UNREST IN IRAQ: Just the facts, per the Los Angeles Times, “Security forces for the Shiite-led Iraqi government raided a Sunni protest camp in northern Iraq on Tuesday, igniting violence around the country that left at least 36 people dead. The unrest led two Sunni officials to resign from the government and risked pushing the country's Sunni provinces into an open revolt against Prime Minister Nouri Maliki, a Shiite.”

BAG TAX: Haggling over pennies, per the Washington Examiner, “Four County Council members introduced a measure Tuesday that would scale back the Montgomery County bag tax so shoppers would have to pay 5 cents for bags only at grocery stores.
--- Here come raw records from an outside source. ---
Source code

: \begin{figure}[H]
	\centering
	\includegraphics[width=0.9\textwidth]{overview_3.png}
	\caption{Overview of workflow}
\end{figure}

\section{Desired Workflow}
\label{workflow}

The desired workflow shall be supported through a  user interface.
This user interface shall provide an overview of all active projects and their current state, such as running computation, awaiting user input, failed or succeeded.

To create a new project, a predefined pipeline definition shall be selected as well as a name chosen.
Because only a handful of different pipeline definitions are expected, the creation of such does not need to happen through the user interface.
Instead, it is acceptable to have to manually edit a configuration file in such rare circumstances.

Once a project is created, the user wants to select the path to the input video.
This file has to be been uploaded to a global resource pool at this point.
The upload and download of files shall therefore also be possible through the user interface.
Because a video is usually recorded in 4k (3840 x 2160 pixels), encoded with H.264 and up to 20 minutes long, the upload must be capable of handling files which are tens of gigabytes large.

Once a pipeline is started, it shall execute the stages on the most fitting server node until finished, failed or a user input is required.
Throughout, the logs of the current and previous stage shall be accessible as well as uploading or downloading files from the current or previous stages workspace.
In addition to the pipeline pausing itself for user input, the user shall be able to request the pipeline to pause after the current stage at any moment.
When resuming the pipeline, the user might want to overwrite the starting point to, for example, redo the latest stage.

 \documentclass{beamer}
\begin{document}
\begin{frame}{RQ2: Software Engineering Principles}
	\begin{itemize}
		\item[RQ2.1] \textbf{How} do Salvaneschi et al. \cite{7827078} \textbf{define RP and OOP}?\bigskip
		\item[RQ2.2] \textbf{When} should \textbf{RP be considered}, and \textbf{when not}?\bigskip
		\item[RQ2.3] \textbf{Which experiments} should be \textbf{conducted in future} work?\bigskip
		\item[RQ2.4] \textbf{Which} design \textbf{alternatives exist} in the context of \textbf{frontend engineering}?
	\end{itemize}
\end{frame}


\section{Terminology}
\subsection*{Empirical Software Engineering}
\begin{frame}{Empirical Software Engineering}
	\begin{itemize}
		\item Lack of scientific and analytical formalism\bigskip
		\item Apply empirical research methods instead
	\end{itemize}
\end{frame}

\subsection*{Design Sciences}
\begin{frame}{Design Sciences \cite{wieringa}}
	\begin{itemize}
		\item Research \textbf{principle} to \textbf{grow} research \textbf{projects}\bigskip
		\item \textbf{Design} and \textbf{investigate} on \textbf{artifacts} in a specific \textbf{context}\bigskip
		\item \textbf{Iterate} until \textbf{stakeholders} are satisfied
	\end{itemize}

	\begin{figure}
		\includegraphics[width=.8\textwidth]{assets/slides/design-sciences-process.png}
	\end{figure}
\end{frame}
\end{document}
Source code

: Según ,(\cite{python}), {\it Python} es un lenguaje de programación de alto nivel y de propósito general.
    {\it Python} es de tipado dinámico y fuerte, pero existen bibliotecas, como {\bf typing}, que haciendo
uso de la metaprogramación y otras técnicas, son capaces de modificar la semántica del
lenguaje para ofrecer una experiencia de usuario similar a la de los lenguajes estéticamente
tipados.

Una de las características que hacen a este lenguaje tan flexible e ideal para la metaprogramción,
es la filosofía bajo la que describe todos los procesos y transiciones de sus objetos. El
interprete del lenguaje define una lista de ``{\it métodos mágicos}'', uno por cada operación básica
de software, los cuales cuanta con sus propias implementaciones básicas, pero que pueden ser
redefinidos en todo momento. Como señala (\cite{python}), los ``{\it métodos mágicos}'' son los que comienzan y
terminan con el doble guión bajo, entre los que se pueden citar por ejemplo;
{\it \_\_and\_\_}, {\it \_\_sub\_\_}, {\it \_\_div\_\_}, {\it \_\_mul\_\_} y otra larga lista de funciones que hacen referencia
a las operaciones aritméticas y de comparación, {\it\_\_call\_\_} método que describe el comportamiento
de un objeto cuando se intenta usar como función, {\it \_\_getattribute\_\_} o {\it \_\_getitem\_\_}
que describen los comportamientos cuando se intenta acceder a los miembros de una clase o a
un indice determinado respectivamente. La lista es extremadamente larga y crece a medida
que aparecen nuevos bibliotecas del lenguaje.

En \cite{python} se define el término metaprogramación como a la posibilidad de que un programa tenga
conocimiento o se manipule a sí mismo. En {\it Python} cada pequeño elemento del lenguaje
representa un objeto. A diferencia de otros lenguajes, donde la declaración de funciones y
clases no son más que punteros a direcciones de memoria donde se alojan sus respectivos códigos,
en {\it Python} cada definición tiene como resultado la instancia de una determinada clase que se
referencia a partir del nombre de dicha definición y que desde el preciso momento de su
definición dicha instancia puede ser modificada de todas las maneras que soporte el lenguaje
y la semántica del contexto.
The bill would modify the tax to apply only to food stores, defined as any store where food consists of more than 2 percent of revenue. The tax still would apply to non-grocery items being bought in those stores.”

CATHEDRAL REPAIRS: A painstaking task, per the Washington Times, “Stone carver Andy Uhl has had his hands on some of the District’s most famous buildings — the White House, Lincoln Memorial, Folger Theater, the Basilica of the National Shrine of the Immaculate Conception — but he got his start as an apprentice at the Washington National Cathedral.That’s why, when he stepped out onto the stone behemoth’s central tower two years ago to survey the damage caused by a magnitude 5.8 earthquake, Mr. Uhl took it especially hard.

“. . . Decades after Mr. Uhl started his apprenticeship at the cathedral on Wisconsin Avenue Northwest, he has returned to his roots as part of a small crew of stone carvers and masons tasked with painstakingly restoring and strengthening the church.”

SPORTS, BRIEFLY: Caps’ 5-3 win over Jets secures division title; Nationals lose 3-0 against St. Louis.

NEWSTALK: Among today’s topics (10 a.m., NewsChannel 8) -- North Korea’s threatening behavior and rhetoric unnerves the international community. What’s the country’s young leader up to? We’ll ask the former Director for Asian Affairs at the National Security Council, Victor Cha. Now a professor at Georgetown, Dr. Cha’s new book is called “The Impossible State: North Korea, Past and Future.”